- [WHAT IS REQUIRED]:
A faithful transcript of all the lines below, with no pictures, is the goal here.

- [Extracted data entries]:
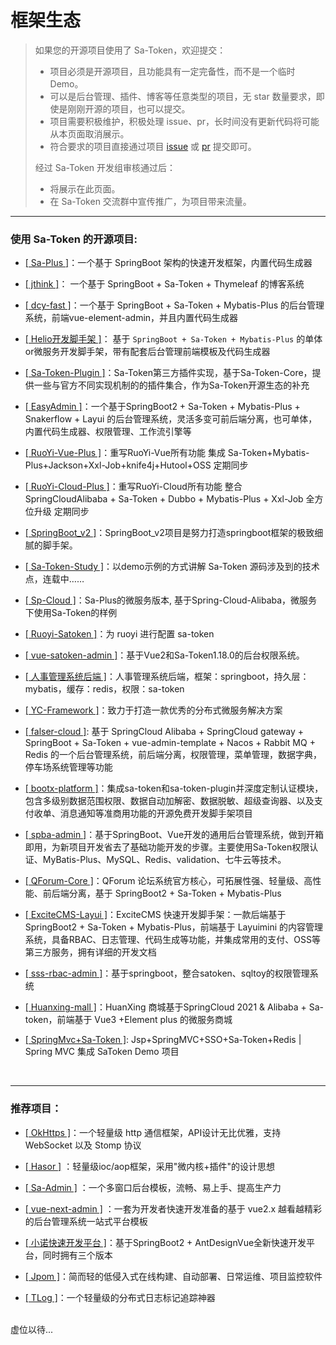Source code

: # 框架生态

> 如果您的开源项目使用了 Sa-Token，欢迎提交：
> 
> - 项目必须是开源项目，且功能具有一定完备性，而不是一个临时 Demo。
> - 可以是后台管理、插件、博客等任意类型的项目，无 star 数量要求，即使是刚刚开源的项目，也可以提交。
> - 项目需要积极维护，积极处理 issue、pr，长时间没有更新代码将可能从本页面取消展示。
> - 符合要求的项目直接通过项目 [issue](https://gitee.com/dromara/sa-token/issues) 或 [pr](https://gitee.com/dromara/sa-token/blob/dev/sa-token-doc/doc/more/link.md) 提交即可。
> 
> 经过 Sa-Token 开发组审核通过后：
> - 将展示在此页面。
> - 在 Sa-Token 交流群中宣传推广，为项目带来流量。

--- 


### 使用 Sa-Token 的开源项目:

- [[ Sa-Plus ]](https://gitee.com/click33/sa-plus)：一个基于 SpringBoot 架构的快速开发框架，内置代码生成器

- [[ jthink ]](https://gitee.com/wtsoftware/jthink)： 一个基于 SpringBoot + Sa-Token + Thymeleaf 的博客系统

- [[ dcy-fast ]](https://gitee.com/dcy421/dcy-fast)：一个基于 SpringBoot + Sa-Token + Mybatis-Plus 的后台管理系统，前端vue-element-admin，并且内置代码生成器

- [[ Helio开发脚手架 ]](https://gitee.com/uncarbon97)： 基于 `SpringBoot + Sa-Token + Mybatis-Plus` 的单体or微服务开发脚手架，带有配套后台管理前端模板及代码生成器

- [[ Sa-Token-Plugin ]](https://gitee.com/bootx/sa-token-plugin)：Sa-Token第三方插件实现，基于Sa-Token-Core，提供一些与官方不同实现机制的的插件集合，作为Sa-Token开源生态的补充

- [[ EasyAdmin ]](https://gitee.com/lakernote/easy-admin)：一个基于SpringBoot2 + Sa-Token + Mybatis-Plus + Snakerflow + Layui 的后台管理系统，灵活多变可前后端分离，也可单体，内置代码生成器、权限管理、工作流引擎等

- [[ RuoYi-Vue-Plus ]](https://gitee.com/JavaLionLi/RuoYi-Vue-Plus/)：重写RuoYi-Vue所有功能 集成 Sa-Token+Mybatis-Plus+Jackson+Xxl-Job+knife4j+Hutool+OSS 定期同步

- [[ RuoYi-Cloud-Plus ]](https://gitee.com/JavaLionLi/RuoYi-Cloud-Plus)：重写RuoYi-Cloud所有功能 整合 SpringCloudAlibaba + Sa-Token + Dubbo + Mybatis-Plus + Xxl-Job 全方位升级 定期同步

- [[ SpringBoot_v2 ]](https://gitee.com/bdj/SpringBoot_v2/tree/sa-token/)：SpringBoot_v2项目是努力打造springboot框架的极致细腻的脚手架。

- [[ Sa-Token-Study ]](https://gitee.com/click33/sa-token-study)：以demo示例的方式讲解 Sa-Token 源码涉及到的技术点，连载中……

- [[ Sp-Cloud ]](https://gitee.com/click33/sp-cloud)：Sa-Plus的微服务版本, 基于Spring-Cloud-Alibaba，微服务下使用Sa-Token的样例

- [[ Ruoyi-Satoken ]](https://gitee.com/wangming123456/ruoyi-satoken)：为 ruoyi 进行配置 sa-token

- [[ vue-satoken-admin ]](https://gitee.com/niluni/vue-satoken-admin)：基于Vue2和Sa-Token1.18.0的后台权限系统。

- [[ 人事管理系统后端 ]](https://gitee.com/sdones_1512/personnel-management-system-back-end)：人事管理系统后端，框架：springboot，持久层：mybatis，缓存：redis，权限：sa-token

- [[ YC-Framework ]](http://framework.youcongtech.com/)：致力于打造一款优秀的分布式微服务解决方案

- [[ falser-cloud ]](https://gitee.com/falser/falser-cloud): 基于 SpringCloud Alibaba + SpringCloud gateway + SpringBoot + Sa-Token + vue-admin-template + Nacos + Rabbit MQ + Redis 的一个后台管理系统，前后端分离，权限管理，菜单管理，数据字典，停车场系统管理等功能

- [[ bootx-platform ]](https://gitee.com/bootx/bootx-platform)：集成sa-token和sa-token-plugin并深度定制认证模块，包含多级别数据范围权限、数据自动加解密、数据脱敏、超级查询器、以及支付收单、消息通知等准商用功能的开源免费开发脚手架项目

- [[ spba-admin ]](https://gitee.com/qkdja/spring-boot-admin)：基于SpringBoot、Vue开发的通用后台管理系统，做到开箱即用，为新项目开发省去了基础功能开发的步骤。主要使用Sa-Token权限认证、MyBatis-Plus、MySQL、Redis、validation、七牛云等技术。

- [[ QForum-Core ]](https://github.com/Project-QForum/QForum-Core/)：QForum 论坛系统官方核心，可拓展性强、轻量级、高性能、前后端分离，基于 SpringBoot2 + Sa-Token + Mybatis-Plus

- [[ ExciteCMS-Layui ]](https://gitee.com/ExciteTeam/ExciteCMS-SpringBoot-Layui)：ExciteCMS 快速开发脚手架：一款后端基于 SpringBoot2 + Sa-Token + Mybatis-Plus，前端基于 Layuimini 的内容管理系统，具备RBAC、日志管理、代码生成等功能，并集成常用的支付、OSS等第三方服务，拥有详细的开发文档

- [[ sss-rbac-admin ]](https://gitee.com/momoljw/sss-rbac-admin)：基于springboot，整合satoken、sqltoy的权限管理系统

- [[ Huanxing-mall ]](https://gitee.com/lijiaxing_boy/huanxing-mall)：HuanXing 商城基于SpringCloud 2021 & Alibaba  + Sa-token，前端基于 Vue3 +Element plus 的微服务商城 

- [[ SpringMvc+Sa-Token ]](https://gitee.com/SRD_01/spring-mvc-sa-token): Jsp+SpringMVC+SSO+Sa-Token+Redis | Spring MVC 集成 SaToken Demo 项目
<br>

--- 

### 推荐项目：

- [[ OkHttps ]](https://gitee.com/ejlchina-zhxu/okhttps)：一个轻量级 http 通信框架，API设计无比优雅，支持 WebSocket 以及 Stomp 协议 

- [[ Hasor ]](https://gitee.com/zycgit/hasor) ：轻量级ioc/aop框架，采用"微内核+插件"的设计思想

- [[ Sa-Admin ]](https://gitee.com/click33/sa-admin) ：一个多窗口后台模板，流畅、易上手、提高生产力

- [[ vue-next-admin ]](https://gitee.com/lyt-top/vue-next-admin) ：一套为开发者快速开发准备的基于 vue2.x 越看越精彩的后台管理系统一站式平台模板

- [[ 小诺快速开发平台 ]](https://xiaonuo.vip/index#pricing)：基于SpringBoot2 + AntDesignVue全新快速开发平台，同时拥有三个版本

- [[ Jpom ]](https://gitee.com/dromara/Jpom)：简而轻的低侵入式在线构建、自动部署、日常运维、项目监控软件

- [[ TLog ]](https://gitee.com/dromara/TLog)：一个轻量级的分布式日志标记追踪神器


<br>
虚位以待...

- [SOLVED EXERCISE]:
Source code

: # 框架生态

> 如果您的开源项目使用了 Sa-Token，欢迎提交：
> 
> - 项目必须是开源项目，且功能具有一定完备性，而不是一个临时 Demo。
> - 可以是后台管理、插件、博客等任意类型的项目，无 star 数量要求，即使是刚刚开源的项目，也可以提交。
> - 项目需要积极维护，积极处理 issue、pr，长时间没有更新代码将可能从本页面取消展示。
> - 符合要求的项目直接通过项目 [issue](https://gitee.com/dromara/sa-token/issues) 或 [pr](https://gitee.com/dromara/sa-token/blob/dev/sa-token-doc/doc/more/link.md) 提交即可。
> 
> 经过 Sa-Token 开发组审核通过后：
> - 将展示在此页面。
> - 在 Sa-Token 交流群中宣传推广，为项目带来流量。

--- 


### 使用 Sa-Token 的开源项目:

- [[ Sa-Plus ]](https://gitee.com/click33/sa-plus)：一个基于 SpringBoot 架构的快速开发框架，内置代码生成器

- [[ jthink ]](https://gitee.com/wtsoftware/jthink)： 一个基于 SpringBoot + Sa-Token + Thymeleaf 的博客系统

- [[ dcy-fast ]](https://gitee.com/dcy421/dcy-fast)：一个基于 SpringBoot + Sa-Token + Mybatis-Plus 的后台管理系统，前端vue-element-admin，并且内置代码生成器

- [[ Helio开发脚手架 ]](https://gitee.com/uncarbon97)： 基于 `SpringBoot + Sa-Token + Mybatis-Plus` 的单体or微服务开发脚手架，带有配套后台管理前端模板及代码生成器

- [[ Sa-Token-Plugin ]](https://gitee.com/bootx/sa-token-plugin)：Sa-Token第三方插件实现，基于Sa-Token-Core，提供一些与官方不同实现机制的的插件集合，作为Sa-Token开源生态的补充

- [[ EasyAdmin ]](https://gitee.com/lakernote/easy-admin)：一个基于SpringBoot2 + Sa-Token + Mybatis-Plus + Snakerflow + Layui 的后台管理系统，灵活多变可前后端分离，也可单体，内置代码生成器、权限管理、工作流引擎等

- [[ RuoYi-Vue-Plus ]](https://gitee.com/JavaLionLi/RuoYi-Vue-Plus/)：重写RuoYi-Vue所有功能 集成 Sa-Token+Mybatis-Plus+Jackson+Xxl-Job+knife4j+Hutool+OSS 定期同步

- [[ RuoYi-Cloud-Plus ]](https://gitee.com/JavaLionLi/RuoYi-Cloud-Plus)：重写RuoYi-Cloud所有功能 整合 SpringCloudAlibaba + Sa-Token + Dubbo + Mybatis-Plus + Xxl-Job 全方位升级 定期同步

- [[ SpringBoot_v2 ]](https://gitee.com/bdj/SpringBoot_v2/tree/sa-token/)：SpringBoot_v2项目是努力打造springboot框架的极致细腻的脚手架。

- [[ Sa-Token-Study ]](https://gitee.com/click33/sa-token-study)：以demo示例的方式讲解 Sa-Token 源码涉及到的技术点，连载中……

- [[ Sp-Cloud ]](https://gitee.com/click33/sp-cloud)：Sa-Plus的微服务版本, 基于Spring-Cloud-Alibaba，微服务下使用Sa-Token的样例

- [[ Ruoyi-Satoken ]](https://gitee.com/wangming123456/ruoyi-satoken)：为 ruoyi 进行配置 sa-token

- [[ vue-satoken-admin ]](https://gitee.com/niluni/vue-satoken-admin)：基于Vue2和Sa-Token1.18.0的后台权限系统。

- [[ 人事管理系统后端 ]](https://gitee.com/sdones_1512/personnel-management-system-back-end)：人事管理系统后端，框架：springboot，持久层：mybatis，缓存：redis，权限：sa-token

- [[ YC-Framework ]](http://framework.youcongtech.com/)：致力于打造一款优秀的分布式微服务解决方案

- [[ falser-cloud ]](https://gitee.com/falser/falser-cloud): 基于 SpringCloud Alibaba + SpringCloud gateway + SpringBoot + Sa-Token + vue-admin-template + Nacos + Rabbit MQ + Redis 的一个后台管理系统，前后端分离，权限管理，菜单管理，数据字典，停车场系统管理等功能

- [[ bootx-platform ]](https://gitee.com/bootx/bootx-platform)：集成sa-token和sa-token-plugin并深度定制认证模块，包含多级别数据范围权限、数据自动加解密、数据脱敏、超级查询器、以及支付收单、消息通知等准商用功能的开源免费开发脚手架项目

- [[ spba-admin ]](https://gitee.com/qkdja/spring-boot-admin)：基于SpringBoot、Vue开发的通用后台管理系统，做到开箱即用，为新项目开发省去了基础功能开发的步骤。主要使用Sa-Token权限认证、MyBatis-Plus、MySQL、Redis、validation、七牛云等技术。

- [[ QForum-Core ]](https://github.com/Project-QForum/QForum-Core/)：QForum 论坛系统官方核心，可拓展性强、轻量级、高性能、前后端分离，基于 SpringBoot2 + Sa-Token + Mybatis-Plus

- [[ ExciteCMS-Layui ]](https://gitee.com/ExciteTeam/ExciteCMS-SpringBoot-Layui)：ExciteCMS 快速开发脚手架：一款后端基于 SpringBoot2 + Sa-Token + Mybatis-Plus，前端基于 Layuimini 的内容管理系统，具备RBAC、日志管理、代码生成等功能，并集成常用的支付、OSS等第三方服务，拥有详细的开发文档

- [[ sss-rbac-admin ]](https://gitee.com/momoljw/sss-rbac-admin)：基于springboot，整合satoken、sqltoy的权限管理系统

- [[ Huanxing-mall ]](https://gitee.com/lijiaxing_boy/huanxing-mall)：HuanXing 商城基于SpringCloud 2021 & Alibaba  + Sa-token，前端基于 Vue3 +Element plus 的微服务商城 

- [[ SpringMvc+Sa-Token ]](https://gitee.com/SRD_01/spring-mvc-sa-token): Jsp+SpringMVC+SSO+Sa-Token+Redis | Spring MVC 集成 SaToken Demo 项目
<br>

--- 

### 推荐项目：

- [[ OkHttps ]](https://gitee.com/ejlchina-zhxu/okhttps)：一个轻量级 http 通信框架，API设计无比优雅，支持 WebSocket 以及 Stomp 协议 

- [[ Hasor ]](https://gitee.com/zycgit/hasor) ：轻量级ioc/aop框架，采用"微内核+插件"的设计思想

- [[ Sa-Admin ]](https://gitee.com/click33/sa-admin) ：一个多窗口后台模板，流畅、易上手、提高生产力

- [[ vue-next-admin ]](https://gitee.com/lyt-top/vue-next-admin) ：一套为开发者快速开发准备的基于 vue2.x 越看越精彩的后台管理系统一站式平台模板

- [[ 小诺快速开发平台 ]](https://xiaonuo.vip/index#pricing)：基于SpringBoot2 + AntDesignVue全新快速开发平台，同时拥有三个版本

- [[ Jpom ]](https://gitee.com/dromara/Jpom)：简而轻的低侵入式在线构建、自动部署、日常运维、项目监控软件

- [[ TLog ]](https://gitee.com/dromara/TLog)：一个轻量级的分布式日志标记追踪神器


<br>
虚位以待...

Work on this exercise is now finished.